The currency weakened 0.4 percent to 66.131 per dollar as of 1:15 p.m. in Moscow, set for a 2.4 percent decline this week.
The MICEX Index of major Russian stocks fell 0.7 percent, extending its five-day drop to 3 percent, as a gauge of oil and gas shares slid the most since January. Markets are closed on Monday for a holiday. Brent crude, which has rebounded more than 60 percent since reaching a more than 10-year low in January, is heading for its first weekly retreat in more than a month. Data showed U.S. stockpiles rose to the highest since 1929 and production increased in April from OPEC members.
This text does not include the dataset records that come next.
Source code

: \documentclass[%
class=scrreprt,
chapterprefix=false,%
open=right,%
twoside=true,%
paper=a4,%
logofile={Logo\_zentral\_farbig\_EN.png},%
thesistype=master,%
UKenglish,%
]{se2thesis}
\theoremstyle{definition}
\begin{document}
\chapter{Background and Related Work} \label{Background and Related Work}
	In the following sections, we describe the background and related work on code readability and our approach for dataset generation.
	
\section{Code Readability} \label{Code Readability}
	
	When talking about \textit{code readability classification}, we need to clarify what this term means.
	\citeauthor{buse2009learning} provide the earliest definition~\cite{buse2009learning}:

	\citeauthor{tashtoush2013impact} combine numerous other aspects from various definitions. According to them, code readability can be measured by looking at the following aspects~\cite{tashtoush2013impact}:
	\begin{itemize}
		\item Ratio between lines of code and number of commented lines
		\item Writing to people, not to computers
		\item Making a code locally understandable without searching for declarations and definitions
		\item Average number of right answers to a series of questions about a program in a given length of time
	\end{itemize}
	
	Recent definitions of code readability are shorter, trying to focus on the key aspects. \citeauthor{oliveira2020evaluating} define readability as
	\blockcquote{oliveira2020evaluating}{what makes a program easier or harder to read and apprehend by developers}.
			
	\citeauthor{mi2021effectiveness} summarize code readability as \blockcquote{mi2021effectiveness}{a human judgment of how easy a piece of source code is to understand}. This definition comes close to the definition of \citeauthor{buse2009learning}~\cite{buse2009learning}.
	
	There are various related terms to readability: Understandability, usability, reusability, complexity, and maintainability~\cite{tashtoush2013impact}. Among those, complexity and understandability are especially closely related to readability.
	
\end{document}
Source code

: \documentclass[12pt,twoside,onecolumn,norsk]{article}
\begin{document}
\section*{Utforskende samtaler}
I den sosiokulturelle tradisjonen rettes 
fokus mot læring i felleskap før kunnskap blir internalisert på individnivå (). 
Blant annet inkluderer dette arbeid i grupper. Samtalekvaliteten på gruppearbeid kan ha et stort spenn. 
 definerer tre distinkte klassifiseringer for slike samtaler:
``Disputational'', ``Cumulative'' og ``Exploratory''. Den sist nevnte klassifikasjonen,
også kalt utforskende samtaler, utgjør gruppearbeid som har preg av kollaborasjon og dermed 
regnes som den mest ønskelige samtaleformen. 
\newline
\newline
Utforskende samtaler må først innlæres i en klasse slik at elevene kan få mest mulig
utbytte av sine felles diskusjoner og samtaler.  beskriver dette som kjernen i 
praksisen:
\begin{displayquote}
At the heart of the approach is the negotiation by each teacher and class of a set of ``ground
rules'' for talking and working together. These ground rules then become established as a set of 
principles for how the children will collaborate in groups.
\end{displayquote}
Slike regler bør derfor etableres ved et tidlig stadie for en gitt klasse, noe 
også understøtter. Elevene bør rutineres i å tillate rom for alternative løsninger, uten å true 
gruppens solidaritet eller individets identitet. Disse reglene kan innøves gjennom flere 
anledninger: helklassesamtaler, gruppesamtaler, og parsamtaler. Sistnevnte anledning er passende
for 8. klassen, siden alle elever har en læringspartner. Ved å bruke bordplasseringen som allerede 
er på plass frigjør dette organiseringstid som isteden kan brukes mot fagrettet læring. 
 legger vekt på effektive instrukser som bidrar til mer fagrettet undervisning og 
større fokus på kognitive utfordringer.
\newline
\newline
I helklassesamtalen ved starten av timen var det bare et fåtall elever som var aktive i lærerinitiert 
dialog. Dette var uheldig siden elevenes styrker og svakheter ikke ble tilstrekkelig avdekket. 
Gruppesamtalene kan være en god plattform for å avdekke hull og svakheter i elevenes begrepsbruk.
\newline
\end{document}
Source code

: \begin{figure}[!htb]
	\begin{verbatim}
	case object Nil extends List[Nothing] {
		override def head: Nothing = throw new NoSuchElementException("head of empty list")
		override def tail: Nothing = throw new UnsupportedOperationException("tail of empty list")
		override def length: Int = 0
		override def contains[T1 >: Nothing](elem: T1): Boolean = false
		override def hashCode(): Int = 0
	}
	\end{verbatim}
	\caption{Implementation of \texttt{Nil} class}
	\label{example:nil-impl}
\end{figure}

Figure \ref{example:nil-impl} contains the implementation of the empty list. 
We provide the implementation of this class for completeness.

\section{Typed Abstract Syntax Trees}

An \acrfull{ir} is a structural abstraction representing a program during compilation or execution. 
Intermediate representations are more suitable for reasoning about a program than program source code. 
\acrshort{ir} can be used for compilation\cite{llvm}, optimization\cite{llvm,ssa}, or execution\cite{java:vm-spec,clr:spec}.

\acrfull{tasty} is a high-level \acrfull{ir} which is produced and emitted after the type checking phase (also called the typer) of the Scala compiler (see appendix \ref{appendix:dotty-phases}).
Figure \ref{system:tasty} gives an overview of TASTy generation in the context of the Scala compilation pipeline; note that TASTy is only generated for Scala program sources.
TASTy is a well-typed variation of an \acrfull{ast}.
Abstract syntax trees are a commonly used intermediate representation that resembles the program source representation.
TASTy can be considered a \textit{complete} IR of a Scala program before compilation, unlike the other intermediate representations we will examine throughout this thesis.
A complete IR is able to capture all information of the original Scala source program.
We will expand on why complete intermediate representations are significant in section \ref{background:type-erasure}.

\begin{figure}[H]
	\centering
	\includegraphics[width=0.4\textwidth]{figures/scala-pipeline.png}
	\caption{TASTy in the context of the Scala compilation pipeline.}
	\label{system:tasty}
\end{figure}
Crude and natural gas account for as much as 60 percent of Russia’s export earnings.
“The ruble is tracking oil rather tightly, but not in lockstep,” said Yury Tulinov, head of research at Societe Generale SA’s Russian unit Rosbank PJSC. “It underperformed oil on the way up as people were wary of the risk of the central bank resuming interventions to refill reserves. Now you can hardly expect it to outpace oil if it starts correcting.”
Crude fell 0.3 percent to $44.87 per barrel in London, heading for a 6.8 percent decline this week. American jobs data on Friday will be closely scrutinized to see if they support comments from Federal Reserve presidents this week that economic conditions may warrant a rate increase in June, Sberbank said.
“I think for the ruble, non-farm payrolls are the second- biggest market mover in the calendar month after U.S. oil inventories,” said Tom Levinson senior foreign-currency and rates analyst at Sberbank CIB. “I would say the best outcome for the ruble would be one that shows underwhelming jobs growth that keeps June Fed hike chances low, but decent enough not to lead to a big rise in concern over growth in the U.S. during the second quarter.”
Bonds retreated, pushing the yield on 10-year government debt up 1 basis point to 9 percent, up 10 basis points this week. The MICEX Index has fallen 3.4 percent since April 28, when it closed within a fraction of a record high.